Task instructions
Every entry below must be transcribed exactly, with no line missing.

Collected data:
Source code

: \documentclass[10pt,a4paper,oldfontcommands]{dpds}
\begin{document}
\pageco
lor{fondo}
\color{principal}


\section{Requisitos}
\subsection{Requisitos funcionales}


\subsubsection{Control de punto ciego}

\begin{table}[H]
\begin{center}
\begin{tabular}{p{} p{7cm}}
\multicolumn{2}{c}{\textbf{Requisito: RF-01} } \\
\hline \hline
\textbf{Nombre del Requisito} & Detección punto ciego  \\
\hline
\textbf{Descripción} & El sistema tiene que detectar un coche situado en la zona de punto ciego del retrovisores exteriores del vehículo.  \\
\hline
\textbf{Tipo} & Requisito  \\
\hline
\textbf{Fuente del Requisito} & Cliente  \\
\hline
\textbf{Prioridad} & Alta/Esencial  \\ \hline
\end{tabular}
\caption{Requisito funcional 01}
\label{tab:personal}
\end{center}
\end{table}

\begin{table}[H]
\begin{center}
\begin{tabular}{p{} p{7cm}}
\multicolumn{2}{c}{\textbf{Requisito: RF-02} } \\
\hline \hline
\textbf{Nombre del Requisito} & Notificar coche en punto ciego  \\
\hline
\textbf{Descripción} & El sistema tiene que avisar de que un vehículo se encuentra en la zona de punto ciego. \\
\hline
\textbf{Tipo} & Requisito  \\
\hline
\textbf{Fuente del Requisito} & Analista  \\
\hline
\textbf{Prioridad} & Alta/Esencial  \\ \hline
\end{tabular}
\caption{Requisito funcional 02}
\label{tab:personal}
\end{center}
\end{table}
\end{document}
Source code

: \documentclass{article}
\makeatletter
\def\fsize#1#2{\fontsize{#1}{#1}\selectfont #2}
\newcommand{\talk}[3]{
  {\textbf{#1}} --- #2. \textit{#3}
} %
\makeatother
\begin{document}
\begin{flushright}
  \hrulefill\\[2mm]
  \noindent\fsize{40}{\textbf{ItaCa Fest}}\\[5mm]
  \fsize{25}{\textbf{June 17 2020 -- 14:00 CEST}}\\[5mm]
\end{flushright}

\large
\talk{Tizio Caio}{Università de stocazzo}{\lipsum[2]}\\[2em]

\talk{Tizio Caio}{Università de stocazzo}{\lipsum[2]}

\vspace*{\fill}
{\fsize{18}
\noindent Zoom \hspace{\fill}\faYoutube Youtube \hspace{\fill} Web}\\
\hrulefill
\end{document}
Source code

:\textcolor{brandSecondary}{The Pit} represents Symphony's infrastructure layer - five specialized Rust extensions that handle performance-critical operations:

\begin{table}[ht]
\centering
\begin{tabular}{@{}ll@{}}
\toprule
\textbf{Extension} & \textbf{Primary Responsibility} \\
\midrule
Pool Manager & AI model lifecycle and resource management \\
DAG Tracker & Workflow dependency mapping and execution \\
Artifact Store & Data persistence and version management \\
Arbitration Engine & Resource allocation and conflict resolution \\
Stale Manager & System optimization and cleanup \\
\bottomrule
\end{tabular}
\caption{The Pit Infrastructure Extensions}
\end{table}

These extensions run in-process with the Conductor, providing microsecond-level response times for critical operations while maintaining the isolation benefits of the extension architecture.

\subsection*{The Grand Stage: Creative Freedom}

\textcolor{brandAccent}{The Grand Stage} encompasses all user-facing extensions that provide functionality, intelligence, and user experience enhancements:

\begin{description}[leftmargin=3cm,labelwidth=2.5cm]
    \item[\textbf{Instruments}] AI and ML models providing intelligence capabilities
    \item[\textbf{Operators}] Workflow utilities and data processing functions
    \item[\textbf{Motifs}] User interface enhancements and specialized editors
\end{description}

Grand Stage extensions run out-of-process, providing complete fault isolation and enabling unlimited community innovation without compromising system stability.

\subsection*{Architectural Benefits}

Result of the exercise
Source code

: \documentclass[10pt,a4paper,oldfontcommands]{dpds}
\begin{document}
\pageco
lor{fondo}
\color{principal}


\section{Requisitos}
\subsection{Requisitos funcionales}


\subsubsection{Control de punto ciego}

\begin{table}[H]
\begin{center}
\begin{tabular}{p{} p{7cm}}
\multicolumn{2}{c}{\textbf{Requisito: RF-01} } \\
\hline \hline
\textbf{Nombre del Requisito} & Detección punto ciego  \\
\hline
\textbf{Descripción} & El sistema tiene que detectar un coche situado en la zona de punto ciego del retrovisores exteriores del vehículo.  \\
\hline
\textbf{Tipo} & Requisito  \\
\hline
\textbf{Fuente del Requisito} & Cliente  \\
\hline
\textbf{Prioridad} & Alta/Esencial  \\ \hline
\end{tabular}
\caption{Requisito funcional 01}
\label{tab:personal}
\end{center}
\end{table}

\begin{table}[H]
\begin{center}
\begin{tabular}{p{} p{7cm}}
\multicolumn{2}{c}{\textbf{Requisito: RF-02} } \\
\hline \hline
\textbf{Nombre del Requisito} & Notificar coche en punto ciego  \\
\hline
\textbf{Descripción} & El sistema tiene que avisar de que un vehículo se encuentra en la zona de punto ciego. \\
\hline
\textbf{Tipo} & Requisito  \\
\hline
\textbf{Fuente del Requisito} & Analista  \\
\hline
\textbf{Prioridad} & Alta/Esencial  \\ \hline
\end{tabular}
\caption{Requisito funcional 02}
\label{tab:personal}
\end{center}
\end{table}
\end{document}
Source code

: \documentclass{article}
\makeatletter
\def\fsize#1#2{\fontsize{#1}{#1}\selectfont #2}
\newcommand{\talk}[3]{
  {\textbf{#1}} --- #2. \textit{#3}
} %
\makeatother
\begin{document}
\begin{flushright}
  \hrulefill\\[2mm]
  \noindent\fsize{40}{\textbf{ItaCa Fest}}\\[5mm]
  \fsize{25}{\textbf{June 17 2020 -- 14:00 CEST}}\\[5mm]
\end{flushright}

\large
\talk{Tizio Caio}{Università de stocazzo}{\lipsum[2]}\\[2em]

\talk{Tizio Caio}{Università de stocazzo}{\lipsum[2]}

\vspace*{\fill}
{\fsize{18}
\noindent Zoom \hspace{\fill}\faYoutube Youtube \hspace{\fill} Web}\\
\hrulefill
\end{document}
Source code

:\textcolor{brandSecondary}{The Pit} represents Symphony's infrastructure layer - five specialized Rust extensions that handle performance-critical operations:

\begin{table}[ht]
\centering
\begin{tabular}{@{}ll@{}}
\toprule
\textbf{Extension} & \textbf{Primary Responsibility} \\
\midrule
Pool Manager & AI model lifecycle and resource management \\
DAG Tracker & Workflow dependency mapping and execution \\
Artifact Store & Data persistence and version management \\
Arbitration Engine & Resource allocation and conflict resolution \\
Stale Manager & System optimization and cleanup \\
\bottomrule
\end{tabular}
\caption{The Pit Infrastructure Extensions}
\end{table}

These extensions run in-process with the Conductor, providing microsecond-level response times for critical operations while maintaining the isolation benefits of the extension architecture.

\subsection*{The Grand Stage: Creative Freedom}

\textcolor{brandAccent}{The Grand Stage} encompasses all user-facing extensions that provide functionality, intelligence, and user experience enhancements:

\begin{description}[leftmargin=3cm,labelwidth=2.5cm]
    \item[\textbf{Instruments}] AI and ML models providing intelligence capabilities
    \item[\textbf{Operators}] Workflow utilities and data processing functions
    \item[\textbf{Motifs}] User interface enhancements and specialized editors
\end{description}

Grand Stage extensions run out-of-process, providing complete fault isolation and enabling unlimited community innovation without compromising system stability.

\subsection*{Architectural Benefits}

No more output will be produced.